Denis Mokhov
Denis Mokhov

Reputation: 73

Proper way to start thread from python daemon

I need to write simple daemon with web interface.

The idea is to use python-daemon package and run wsgiref.simple_server inside one thread.

Daemon works fine with the following code :

import daemon
import logging
import time
import signal
import threading

logfilename = '/var/log/testdaemon.log'
logger = logging.getLogger("DaemonLog")
logger.setLevel(logging.INFO)
formatter = logging.Formatter(
    '%(asctime)s:%(levelname)s:%(message)s',
    '%Y-%m-%d %H:%M:%S')
handler = logging.FileHandler(logfilename)
handler.setFormatter(formatter)
logger.addHandler(handler)

def initial_program_setup():
    logger.info('daemon started')

def do_main_program():
    while True:
        time.sleep(1)
        logger.info('another second passed')

def program_cleanup(signum, frame):
    logger.info('daemon stops')
    context.terminate(signum, frame)

def reload_program_config(signum, frame):
    logger.info('reloading config')

context = daemon.DaemonContext()

context.signal_map = {
    signal.SIGTERM: program_cleanup,
    signal.SIGHUP: 'terminate',
    signal.SIGUSR1: reload_program_config,
    }

context.files_preserve = [handler.stream]

initial_program_setup()

with context:
    do_main_program()

But if I start a thread in initial_program_setup() like this :

def web_gui():
    logger.info('weg gui started')

web = threading.Thread(target=web_gui)
web.setDaemon(True)

def initial_program_setup():
    logger.info('daemon started')
    web.start()

then looks like daemon exits after thread completes.
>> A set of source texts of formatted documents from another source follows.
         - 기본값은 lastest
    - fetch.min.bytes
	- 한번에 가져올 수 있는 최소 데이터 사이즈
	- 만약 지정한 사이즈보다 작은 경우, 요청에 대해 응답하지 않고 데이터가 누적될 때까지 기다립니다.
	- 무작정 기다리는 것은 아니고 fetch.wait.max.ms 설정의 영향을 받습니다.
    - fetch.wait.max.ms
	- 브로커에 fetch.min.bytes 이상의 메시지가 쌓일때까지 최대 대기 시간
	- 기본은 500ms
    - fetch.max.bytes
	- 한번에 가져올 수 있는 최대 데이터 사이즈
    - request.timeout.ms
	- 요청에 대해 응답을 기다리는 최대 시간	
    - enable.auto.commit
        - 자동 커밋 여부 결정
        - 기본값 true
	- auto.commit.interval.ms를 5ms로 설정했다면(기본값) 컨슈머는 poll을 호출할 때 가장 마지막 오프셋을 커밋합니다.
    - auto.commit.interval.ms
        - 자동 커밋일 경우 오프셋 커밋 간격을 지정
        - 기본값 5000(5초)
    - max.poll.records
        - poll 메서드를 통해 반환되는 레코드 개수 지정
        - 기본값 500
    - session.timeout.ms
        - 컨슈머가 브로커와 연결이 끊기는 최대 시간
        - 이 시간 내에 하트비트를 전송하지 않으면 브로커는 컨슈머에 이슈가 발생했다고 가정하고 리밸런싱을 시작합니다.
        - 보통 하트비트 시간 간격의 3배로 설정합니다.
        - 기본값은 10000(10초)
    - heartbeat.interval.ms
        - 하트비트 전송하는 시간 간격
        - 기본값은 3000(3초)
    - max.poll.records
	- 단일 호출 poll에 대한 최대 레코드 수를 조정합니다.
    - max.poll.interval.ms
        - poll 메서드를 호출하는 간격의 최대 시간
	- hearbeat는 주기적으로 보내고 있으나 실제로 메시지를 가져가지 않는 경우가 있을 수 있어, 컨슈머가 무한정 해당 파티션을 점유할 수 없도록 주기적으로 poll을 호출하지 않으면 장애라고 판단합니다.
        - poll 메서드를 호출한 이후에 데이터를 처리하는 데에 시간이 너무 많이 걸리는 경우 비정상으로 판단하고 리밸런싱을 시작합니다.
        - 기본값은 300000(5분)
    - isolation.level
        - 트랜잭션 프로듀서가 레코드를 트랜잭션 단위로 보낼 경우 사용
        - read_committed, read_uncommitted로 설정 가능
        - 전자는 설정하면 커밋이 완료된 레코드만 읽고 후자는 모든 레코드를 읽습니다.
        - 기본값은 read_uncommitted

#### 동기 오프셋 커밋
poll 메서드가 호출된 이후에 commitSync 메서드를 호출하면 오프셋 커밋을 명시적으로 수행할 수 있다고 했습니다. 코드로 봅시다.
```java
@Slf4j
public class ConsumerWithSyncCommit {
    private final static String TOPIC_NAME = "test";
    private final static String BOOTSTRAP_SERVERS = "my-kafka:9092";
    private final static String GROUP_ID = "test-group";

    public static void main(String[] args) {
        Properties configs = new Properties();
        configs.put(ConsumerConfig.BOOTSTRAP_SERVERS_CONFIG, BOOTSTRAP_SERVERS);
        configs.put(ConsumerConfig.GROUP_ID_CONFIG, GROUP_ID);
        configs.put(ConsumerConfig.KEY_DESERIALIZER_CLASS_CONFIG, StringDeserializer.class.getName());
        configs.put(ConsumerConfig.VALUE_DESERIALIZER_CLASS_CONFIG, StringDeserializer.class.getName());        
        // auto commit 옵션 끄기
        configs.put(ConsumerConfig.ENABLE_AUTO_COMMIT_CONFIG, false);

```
Adding something like

while True:
    time.sleep(1)

to web_gui() (to make thread run forever, like a web server should) makes it even worse: even the line web gui started doesn't show up in log.

My questions are:

  1. Why this doesn't work? What's the proper way to start thread in daemon?
  2. Maybe there is a better way to control daemon through web interface? With such architecture, I think I should start new thread for each interface page, which is hard to scale.

Thanks.

Upvotes: 1

Views: 1143

Answers (2)

Blindfreddy
Blindfreddy

Reputation: 702

Worked for me. You basically have to imagine that setting up the daemon context is like a frontal lobotomy :-)

Here is what I figured is easy to follow My main only parses arguments and, if flagged to run in the background, creates the daemon context. Thereafter, it executes a common main loop function _main_common(), which is where everything is done including all threads being created:

args = parse_arguments(args)
if args.foreground:
   # we run in the foreground, so just run the main loop
   _main_common()
else:
   # we run in the background, so now create the daemon context and run the main loop
   context = create_daemon_context(context, detach_process=True)
   with context:
      _main_common()

Upvotes: 0

Helmut Grohne
Helmut Grohne

Reputation: 6778

This is a limitation (discussion thread starts here) of the daemon library.

TL;DR: Your options are:

  • Don't use daemon, because it is unrepairably broken in this regard.
  • Start the thread within the "with daemoncontext" block.

Long version:

When the daemon library switches to daemon context, it does a double-fork. That means it first forks and then kills the parent process. A new fork does not have any thread, so exiting the parent process equates killing your webgui thread. Ultimately, any solution to this problem must start any permanent threads in the newly created child process. The downside of doing this in the daemon context is that you are no longer able to propagate potential errors to the user. Ideally you'd double-fork, but do not exit the parent process, then set up your daemon and right before entering the main loop make the parent process exit. This is not achievable with the daemon library or any library implementing the PEP3143 draft.